**WORK REQUEST**. Tally the lines below that include "obrćemo" and give only the total.
==== RECORDS ====
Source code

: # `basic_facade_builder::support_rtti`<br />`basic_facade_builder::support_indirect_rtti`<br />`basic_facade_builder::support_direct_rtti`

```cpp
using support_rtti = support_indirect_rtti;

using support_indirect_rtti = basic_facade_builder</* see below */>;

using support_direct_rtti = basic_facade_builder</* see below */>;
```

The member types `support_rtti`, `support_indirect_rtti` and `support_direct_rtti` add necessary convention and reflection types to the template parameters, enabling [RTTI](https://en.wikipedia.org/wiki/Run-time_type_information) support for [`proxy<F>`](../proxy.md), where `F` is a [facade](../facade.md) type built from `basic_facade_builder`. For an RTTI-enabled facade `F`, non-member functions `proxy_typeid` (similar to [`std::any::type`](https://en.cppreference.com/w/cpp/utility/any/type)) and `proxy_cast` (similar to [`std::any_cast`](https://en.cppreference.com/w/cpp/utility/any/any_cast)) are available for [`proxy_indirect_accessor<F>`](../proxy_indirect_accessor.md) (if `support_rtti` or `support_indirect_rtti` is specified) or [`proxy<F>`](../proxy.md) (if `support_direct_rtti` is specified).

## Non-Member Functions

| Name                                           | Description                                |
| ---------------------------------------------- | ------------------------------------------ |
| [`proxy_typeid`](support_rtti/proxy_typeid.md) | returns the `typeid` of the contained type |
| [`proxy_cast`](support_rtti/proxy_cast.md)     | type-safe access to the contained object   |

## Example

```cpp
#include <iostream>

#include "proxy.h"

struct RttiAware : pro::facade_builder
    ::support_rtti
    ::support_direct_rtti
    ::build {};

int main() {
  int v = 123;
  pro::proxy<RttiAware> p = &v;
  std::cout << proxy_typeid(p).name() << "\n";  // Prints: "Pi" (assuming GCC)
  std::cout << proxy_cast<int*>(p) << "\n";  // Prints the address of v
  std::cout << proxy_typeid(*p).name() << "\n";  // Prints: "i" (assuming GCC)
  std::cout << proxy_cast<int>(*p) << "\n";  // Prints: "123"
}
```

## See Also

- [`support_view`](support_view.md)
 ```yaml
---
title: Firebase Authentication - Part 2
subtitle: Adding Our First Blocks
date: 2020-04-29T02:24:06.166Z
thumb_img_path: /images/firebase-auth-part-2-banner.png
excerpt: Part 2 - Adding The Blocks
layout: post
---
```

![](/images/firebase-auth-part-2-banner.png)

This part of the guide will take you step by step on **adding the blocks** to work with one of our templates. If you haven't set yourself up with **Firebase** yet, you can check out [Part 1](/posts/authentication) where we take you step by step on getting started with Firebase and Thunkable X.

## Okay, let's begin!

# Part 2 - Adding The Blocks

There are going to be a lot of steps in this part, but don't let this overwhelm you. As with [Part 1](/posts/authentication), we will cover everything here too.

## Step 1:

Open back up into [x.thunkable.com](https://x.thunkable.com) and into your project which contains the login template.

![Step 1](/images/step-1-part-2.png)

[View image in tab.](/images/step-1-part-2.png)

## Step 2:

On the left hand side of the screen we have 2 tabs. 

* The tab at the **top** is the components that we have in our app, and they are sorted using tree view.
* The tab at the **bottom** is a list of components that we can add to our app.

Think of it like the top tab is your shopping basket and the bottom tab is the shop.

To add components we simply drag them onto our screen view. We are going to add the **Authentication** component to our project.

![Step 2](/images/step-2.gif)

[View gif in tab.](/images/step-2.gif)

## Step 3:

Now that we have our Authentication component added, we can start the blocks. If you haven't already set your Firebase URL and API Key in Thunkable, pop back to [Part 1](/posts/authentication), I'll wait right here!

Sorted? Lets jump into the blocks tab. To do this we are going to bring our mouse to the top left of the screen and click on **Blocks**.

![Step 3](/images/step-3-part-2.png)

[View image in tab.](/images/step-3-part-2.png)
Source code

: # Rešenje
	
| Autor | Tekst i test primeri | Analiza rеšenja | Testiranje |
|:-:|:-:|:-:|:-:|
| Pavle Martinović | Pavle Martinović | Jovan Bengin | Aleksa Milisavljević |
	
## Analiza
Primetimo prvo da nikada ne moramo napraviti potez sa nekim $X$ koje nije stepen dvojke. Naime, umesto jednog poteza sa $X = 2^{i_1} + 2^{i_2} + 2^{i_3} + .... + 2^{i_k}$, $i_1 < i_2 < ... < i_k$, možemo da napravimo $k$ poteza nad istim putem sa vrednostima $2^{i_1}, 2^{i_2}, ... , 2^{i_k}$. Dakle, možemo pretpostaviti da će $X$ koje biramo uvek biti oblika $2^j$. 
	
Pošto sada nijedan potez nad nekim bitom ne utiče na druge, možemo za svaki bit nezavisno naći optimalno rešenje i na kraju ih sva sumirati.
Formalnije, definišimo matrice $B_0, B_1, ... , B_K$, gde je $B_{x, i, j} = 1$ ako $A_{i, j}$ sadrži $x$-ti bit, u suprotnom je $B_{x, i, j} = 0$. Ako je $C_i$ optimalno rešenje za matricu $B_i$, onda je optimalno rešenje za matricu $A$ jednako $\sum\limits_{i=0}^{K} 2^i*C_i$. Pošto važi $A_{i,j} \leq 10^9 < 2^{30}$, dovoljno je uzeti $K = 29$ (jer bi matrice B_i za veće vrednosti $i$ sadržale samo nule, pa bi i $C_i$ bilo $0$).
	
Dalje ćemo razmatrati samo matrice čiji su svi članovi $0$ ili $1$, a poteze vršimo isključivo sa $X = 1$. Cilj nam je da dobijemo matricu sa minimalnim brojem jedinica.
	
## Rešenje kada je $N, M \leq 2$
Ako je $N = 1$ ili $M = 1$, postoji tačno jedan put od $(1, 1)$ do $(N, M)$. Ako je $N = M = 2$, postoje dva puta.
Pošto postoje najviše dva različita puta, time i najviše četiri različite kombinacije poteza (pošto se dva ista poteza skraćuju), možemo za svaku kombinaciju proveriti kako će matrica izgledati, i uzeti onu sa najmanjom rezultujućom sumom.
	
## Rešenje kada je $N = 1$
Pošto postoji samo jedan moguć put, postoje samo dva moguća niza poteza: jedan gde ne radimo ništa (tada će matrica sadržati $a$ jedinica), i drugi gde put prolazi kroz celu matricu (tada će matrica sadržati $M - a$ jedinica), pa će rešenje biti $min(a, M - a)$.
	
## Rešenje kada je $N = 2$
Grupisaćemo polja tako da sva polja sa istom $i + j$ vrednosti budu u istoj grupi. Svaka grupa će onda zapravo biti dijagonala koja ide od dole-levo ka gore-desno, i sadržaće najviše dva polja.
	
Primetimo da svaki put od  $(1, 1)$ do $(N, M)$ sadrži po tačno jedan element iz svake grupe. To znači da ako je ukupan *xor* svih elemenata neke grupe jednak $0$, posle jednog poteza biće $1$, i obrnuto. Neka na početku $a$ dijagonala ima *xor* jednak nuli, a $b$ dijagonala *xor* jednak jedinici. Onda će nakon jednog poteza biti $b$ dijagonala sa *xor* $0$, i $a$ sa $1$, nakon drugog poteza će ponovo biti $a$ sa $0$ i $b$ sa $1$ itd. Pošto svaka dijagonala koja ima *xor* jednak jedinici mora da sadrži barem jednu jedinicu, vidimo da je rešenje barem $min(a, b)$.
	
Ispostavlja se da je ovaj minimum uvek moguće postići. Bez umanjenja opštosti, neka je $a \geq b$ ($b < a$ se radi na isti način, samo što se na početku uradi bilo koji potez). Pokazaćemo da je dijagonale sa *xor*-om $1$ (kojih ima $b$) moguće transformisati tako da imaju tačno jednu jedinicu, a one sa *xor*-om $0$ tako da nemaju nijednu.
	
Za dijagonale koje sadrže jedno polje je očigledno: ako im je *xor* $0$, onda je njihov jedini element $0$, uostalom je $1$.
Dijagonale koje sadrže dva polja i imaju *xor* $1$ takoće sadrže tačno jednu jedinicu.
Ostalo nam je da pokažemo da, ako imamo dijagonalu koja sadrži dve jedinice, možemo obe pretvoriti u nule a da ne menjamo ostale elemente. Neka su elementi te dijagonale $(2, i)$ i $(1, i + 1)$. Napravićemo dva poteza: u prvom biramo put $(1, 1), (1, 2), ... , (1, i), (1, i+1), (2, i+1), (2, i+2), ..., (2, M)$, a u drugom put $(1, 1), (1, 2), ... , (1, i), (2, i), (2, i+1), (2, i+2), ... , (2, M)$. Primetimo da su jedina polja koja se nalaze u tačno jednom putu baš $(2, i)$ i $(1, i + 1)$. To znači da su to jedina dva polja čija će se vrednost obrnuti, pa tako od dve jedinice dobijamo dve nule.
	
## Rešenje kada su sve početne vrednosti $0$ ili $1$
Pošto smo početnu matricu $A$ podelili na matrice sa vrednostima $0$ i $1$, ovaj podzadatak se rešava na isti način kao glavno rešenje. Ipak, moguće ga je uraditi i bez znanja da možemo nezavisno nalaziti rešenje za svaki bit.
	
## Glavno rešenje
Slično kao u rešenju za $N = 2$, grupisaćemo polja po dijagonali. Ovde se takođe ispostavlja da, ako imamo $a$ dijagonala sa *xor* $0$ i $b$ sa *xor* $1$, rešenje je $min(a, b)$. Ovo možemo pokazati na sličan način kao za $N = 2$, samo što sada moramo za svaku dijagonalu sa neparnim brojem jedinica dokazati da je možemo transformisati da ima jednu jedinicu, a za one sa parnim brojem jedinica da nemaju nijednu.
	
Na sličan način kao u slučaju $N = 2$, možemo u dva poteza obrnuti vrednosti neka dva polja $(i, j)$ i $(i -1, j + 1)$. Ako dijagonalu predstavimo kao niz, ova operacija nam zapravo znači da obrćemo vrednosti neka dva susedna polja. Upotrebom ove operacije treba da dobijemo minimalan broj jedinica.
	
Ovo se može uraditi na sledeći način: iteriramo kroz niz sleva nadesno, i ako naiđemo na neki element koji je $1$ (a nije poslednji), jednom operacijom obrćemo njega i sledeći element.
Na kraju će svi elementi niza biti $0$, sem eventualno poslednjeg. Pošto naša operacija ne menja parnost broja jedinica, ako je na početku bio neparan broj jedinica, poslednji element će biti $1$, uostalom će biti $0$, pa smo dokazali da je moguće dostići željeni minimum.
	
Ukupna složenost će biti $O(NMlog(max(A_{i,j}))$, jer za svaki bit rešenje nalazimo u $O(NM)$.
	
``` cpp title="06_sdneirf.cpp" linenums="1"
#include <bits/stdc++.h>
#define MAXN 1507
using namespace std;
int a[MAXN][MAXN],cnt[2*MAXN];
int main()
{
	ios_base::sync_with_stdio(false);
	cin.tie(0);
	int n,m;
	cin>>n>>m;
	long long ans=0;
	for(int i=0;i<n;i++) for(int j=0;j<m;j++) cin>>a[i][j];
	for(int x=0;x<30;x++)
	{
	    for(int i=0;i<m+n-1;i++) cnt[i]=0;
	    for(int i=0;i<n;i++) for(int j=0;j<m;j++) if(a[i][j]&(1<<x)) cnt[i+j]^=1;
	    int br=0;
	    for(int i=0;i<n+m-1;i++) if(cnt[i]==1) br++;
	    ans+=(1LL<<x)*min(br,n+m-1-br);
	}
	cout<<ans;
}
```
====
**SOLUTION FOR THIS EXERCISE**. 2